INVESTIGADORES
DI PERSIA Leandro Ezequiel
congresos y reuniones científicas
Título:
Comparison of neural network-based methods for similarity prediction in compounds with unknown structure
Autor/es:
EUGENIO BORZONE; LEANDRO EZEQUIEL DI PERSIA; MATIAS GERARD
Lugar:
Corrientes
Reunión:
Congreso; XII Congreso argentino de Bioinformatica y Biologia Computacional; 2022
Institución organizadora:
A2B2C
Resumen:
BackgroundSimilarity between compounds is widely used in chemoinformatics. Usually It is calculated using structural information of the compounds, so it is only available for compounds with known structure.
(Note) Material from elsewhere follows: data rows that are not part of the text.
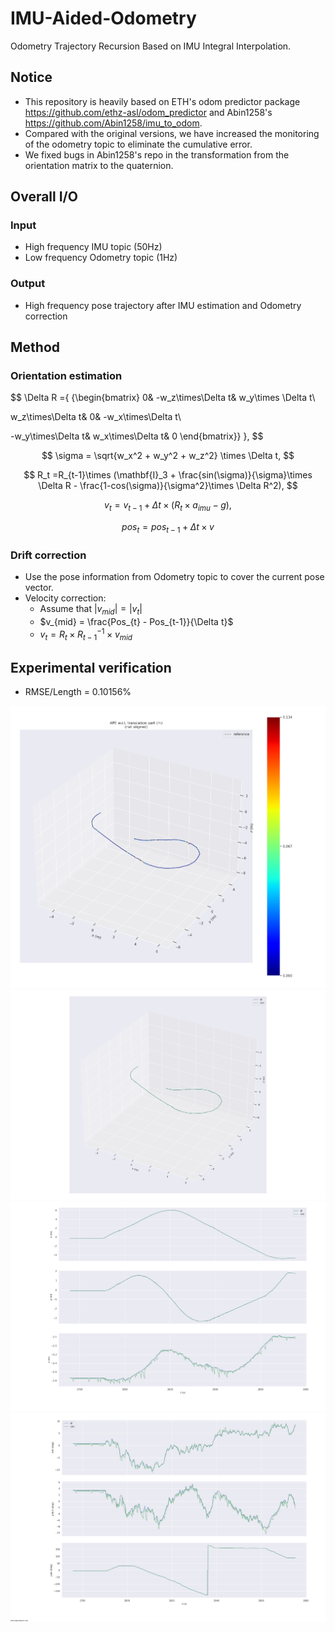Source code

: # IMU-Aided-Odometry

Odometry Trajectory Recursion Based on IMU Integral Interpolation.

## Notice

- This repository is heavily based on ETH's odom predictor package https://github.com/ethz-asl/odom_predictor and Abin1258's https://github.com/Abin1258/imu_to_odom.
- Compared with the original versions, we have increased the monitoring of the odometry topic to eliminate the cumulative error.
- We fixed bugs in Abin1258's repo in the transformation from the orientation matrix to the quaternion.

## Overall I/O

### Input

- High frequency IMU topic (50Hz)
- Low frequency Odometry topic (1Hz)

### Output

- High frequency pose trajectory after IMU estimation and Odometry correction

## Method

### Orientation estimation

$$
\Delta R ={
{\begin{bmatrix}
0&
-w_z\times\Delta t&
w_y\times \Delta t\\

w_z\times\Delta t&
0&
-w_x\times\Delta t\\

-w_y\times\Delta t&
w_x\times\Delta t&
0
\end{bmatrix}} },
$$

$$
\sigma = \sqrt{w_x^2 + w_y^2 + w_z^2} \times \Delta t,
$$

$$
R_t  =R_{t-1}\times (\mathbf{I}_3 + \frac{sin(\sigma)}{\sigma}\times \Delta R - \frac{1-cos(\sigma)}{\sigma^2}\times \Delta R^2),
$$

$$
v_t = v_{t-1} + \Delta t \times (R_t \times a_{imu} - g),
$$

$$
pos_t = pos_{t-1} + \Delta t \times v
$$

### Drift correction

- Use the pose information from Odometry topic to cover the current pose vector.
- Velocity correction:
  - Assume that $|v_{mid}| = |v_{t}|$
  - $v_{mid} = \frac{Pos_{t} - Pos_{t-1}}{\Delta t}$
  - $v_t = R_t\times R_{t-1}^{-1}\times v_{mid}$

## Experimental verification

- RMSE/Length = 0.10156%

![](./figs/ape.png)
![](./figs/traj1.png)
![](./figs/traj2.png)
![](./figs/traj3.png)
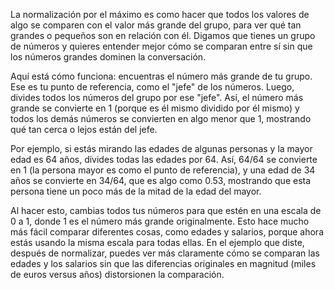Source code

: La normalización por el máximo es como hacer que todos los valores de algo se comparen con el valor más grande del grupo, para ver qué tan grandes o pequeños son en relación con él. Digamos que tienes un grupo de números y quieres entender mejor cómo se comparan entre sí sin que los números grandes dominen la conversación.

Aquí está cómo funciona: encuentras el número más grande de tu grupo. Ese es tu punto de referencia, como el "jefe" de los números. Luego, divides todos los números del grupo por ese "jefe". Así, el número más grande se convierte en 1 (porque es él mismo dividido por él mismo) y todos los demás números se convierten en algo menor que 1, mostrando qué tan cerca o lejos están del jefe.

Por ejemplo, si estás mirando las edades de algunas personas y la mayor edad es 64 años, divides todas las edades por 64. Así, 64/64 se convierte en 1 (la persona mayor es como el punto de referencia), y una edad de 34 años se convierte en 34/64, que es algo como 0.53, mostrando que esta persona tiene un poco más de la mitad de la edad del mayor.

Al hacer esto, cambias todos tus números para que estén en una escala de 0 a 1, donde 1 es el número más grande originalmente. Esto hace mucho más fácil comparar diferentes cosas, como edades y salarios, porque ahora estás usando la misma escala para todas ellas. En el ejemplo que diste, después de normalizar, puedes ver más claramente cómo se comparan las edades y los salarios sin que las diferencias originales en magnitud (miles de euros versus años) distorsionen la comparación.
To address this constraint, we use the information of the metabolic pathways topology, in order to infer similarity between compounds with unknown structure. In this work we compare on the same dataset three neural network-based models we have proposed, to solve the problem of compound similarity prediction.ResultsThe first model we propose is a Multilayer Perceptron (MLP) with one-hot compound encoded inputs. It was used to explore if it was possible to predict similarity with an MLP. Although it can provide a good prediction of similarity, the used encoding makes it impossible to apply the model for compounds with unknown structure. The second alternative is an MLP for prediction, using as inputs embeddings obtained from a model of random walks through the graph of compounds of a metabolic pathway, that preserve the proximity of the compounds in relation to the reactions in which they participate. This model provided errors lower than 10% in test, and it has capabilities to predict similarity to compounds with unknown structure. Finally, the third proposal uses a message passing Graph Neural Network to generate embeddings for the compounds, and an MLP for the similarity prediction. The errors in the test set were close to 2%, producing a high performance model. The model can also preserve the topological properties in the generated embeddings, i.e., similar compounds are mapped to close embeddings in the embeddings space.ConclusionsThree incremental models for similarity prediction of compounds with unknown structure are compared. From these promising results, we conclude that it is possible to predict similarity between compounds with unknown structures with good performance. In the future, features such as physicochemical information of the compounds will be incorporated to improve the generalization, and the models will be evaluated for larger metabolic pathways.